§ Your assignment
Only lines that contain the word "password" belong in the answer; copy them from the records below.

§ Entries supplied
——————

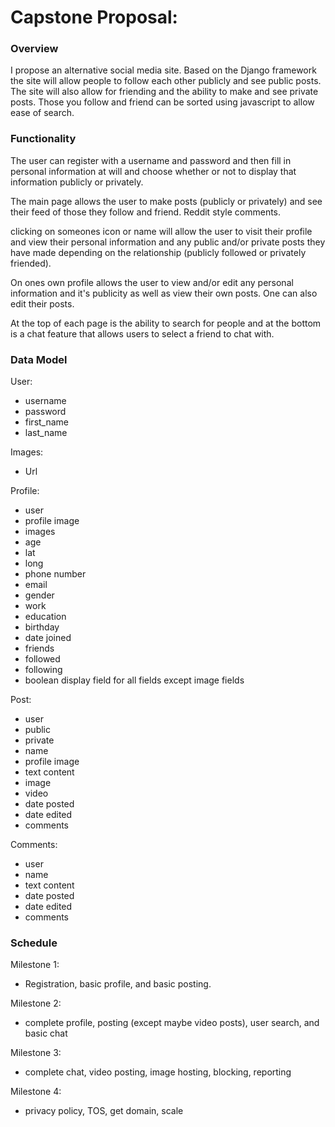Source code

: # Capstone Proposal:


### Overview

I propose an alternative social media site. Based on the Django framework the site will allow people to follow each other publicly and see public posts. The site will also allow for friending and the ability to make and see private posts. Those you follow and friend can be sorted using javascript to allow ease of search.

### Functionality

The user can register with a username and password and then fill in personal information at will and choose whether or not to display that information publicly or privately.

The main page allows the user to make posts (publicly or privately) and see their feed of those they follow and friend. Reddit style comments.

clicking on someones icon or name will allow the user to visit their profile and view their personal information and any public and/or private posts they have made depending on the relationship (publicly followed or privately friended). 

On ones own profile allows the user to view and/or edit any personal information and it's publicity as well as view their own posts. One can also edit their posts.

At the top of each page is the ability to search for people and at the bottom is a chat feature that allows users to select a friend to chat with.

### Data Model

User:
- username
- password
- first_name
- last_name

Images:
- Url

Profile:
- user
- profile image
- images
- age
- lat
- long
- phone number
- email
- gender
- work
- education
- birthday
- date joined
- friends
- followed
- following
- boolean display field for all fields except image fields

Post:
- user
- public
- private
- name
- profile image
- text content
- image
- video
- date posted
- date edited
- comments

Comments:
- user
- name
- text content
- date posted
- date edited
- comments

### Schedule

Milestone 1:
- Registration, basic profile, and basic posting.

Milestone 2:
- complete profile, posting (except maybe video posts), user search, and basic chat

Milestone 3:
- complete chat, video posting, image hosting, blocking, reporting

Milestone 4:
- privacy policy, TOS, get domain, scale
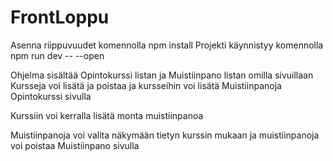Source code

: # FrontLoppu
Asenna riippuvuudet komennolla npm install
Projekti käynnistyy komennolla npm run dev -- --open

Ohjelma sisältää Opintokurssi listan ja Muistiinpano listan omilla sivuillaan
Kursseja voi lisätä ja poistaa ja kursseihin voi lisätä Muistiinpanoja Opintokurssi sivulla

Kurssiin voi kerralla lisätä monta muistiinpanoa

Muistiinpanoja voi valita näkymään tietyn kurssin mukaan ja muistiinpanoja voi poistaa Muistiinpano sivulla

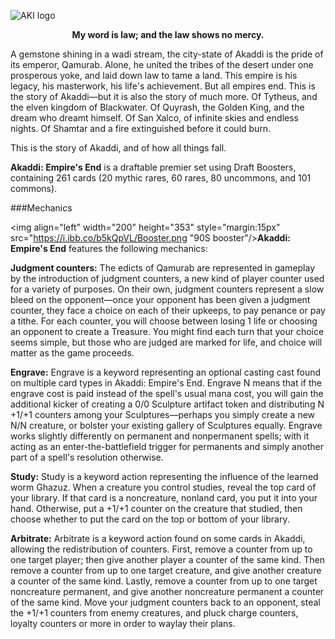 ![AKI logo](%logo% "Akaddi: Empire's End")

**<p style="text-align: center;">My word is law; and the law shows no mercy.</p>**

A gemstone shining in a wadi stream, the city-state of Akaddi is the pride of its emperor, Qamurab. Alone, he united the tribes of the desert under one prosperous yoke, and laid down law to tame a land. This empire is his legacy, his masterwork, his life's achievement. But all empires end. This is the story of Akaddi—but it is also the story of much more. Of Tytheus, and the elven kingdom of Blackwater. Of Quyrash, the Golden King, and the dream who dreamt himself. Of San Xalco, of infinite skies and endless nights. Of Shamtar and a fire extinguished before it could burn. 

This is the story of Akaddi, and of how all things fall.

**Akaddi: Empire's End** is a draftable premier set using Draft Boosters, containing 261 cards (20 mythic rares, 60 rares, 80 uncommons, and 101 commons).

###Mechanics

<img align="left" width="200" height="353" style="margin:15px" src="https://i.ibb.co/b5kQpVL/Booster.png "90S booster"/>**Akaddi: Empire's End** features the following mechanics:

**Judgment counters:** The edicts of Qamurab are represented in gameplay by the introduction of judgment counters, a new kind of player counter used for a variety of purposes. On their own, judgment counters represent a slow bleed on the opponent—once your opponent has been given a judgment counter, they face a choice on each of their upkeeps, to pay penance or pay a tithe. For each counter, you will choose between losing 1 life or choosing an opponent to create a Treasure. You might find each turn that your choice seems simple, but those who are judged are marked for life, and choice will matter as the game proceeds. 

**Engrave:** Engrave is a keyword representing an optional casting cast found on multiple card types in Akaddi: Empire's End. Engrave N means that if the engrave cost is paid instead of the spell's usual mana cost, you will gain the additional kicker of creating a 0/0 Sculpture artifact token and distributing N +1/+1 counters among your Sculptures—perhaps you simply create a new N/N creature, or bolster your existing gallery of Sculptures equally. Engrave works slightly differently on permanent and nonpermanent spells; with it acting as an enter-the-battlefield trigger for permanents and simply another part of a spell's resolution otherwise.

**Study:** Study is a keyword action representing the influence of the learned worm Ghazuz. When a creature you control studies,  reveal the top card of your library. If that card is a noncreature, nonland card, you put it into your hand. Otherwise, put a +1/+1 counter on the creature that studied, then choose whether to put the card on the top or bottom of your library. 

**Arbitrate:** Arbitrate is a keyword action found on some cards in Akaddi, allowing the redistribution of counters. First, remove a counter from up to one target player; then give another player a counter of the same kind. Then remove a counter from up to one target creature, and give another creature a counter of the same kind. Lastly, remove a counter from up to one target noncreature permanent, and give another noncreature permanent a counter of the same kind. Move your judgment counters back to an opponent, steal the +1/+1 counters from enemy creatures, and pluck charge counters, loyalty counters or more in order to waylay their plans. 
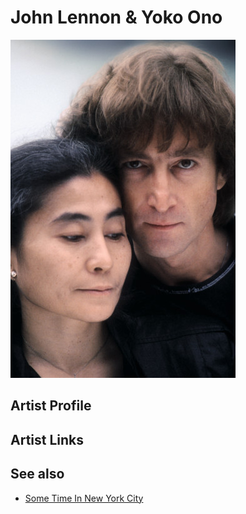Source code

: # John Lennon & Yoko Ono

![](../../assets/artists/John_Lennon_and_Yoko_Ono.png)

## Artist Profile



## Artist Links



## See also

- [Some Time In New York City](Some_Time_In_New_York_City.md)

——————

§ Response for this exercise
The user can register with a username and password and then fill in personal information at will and choose whether or not to display that information publicly or privately.
- password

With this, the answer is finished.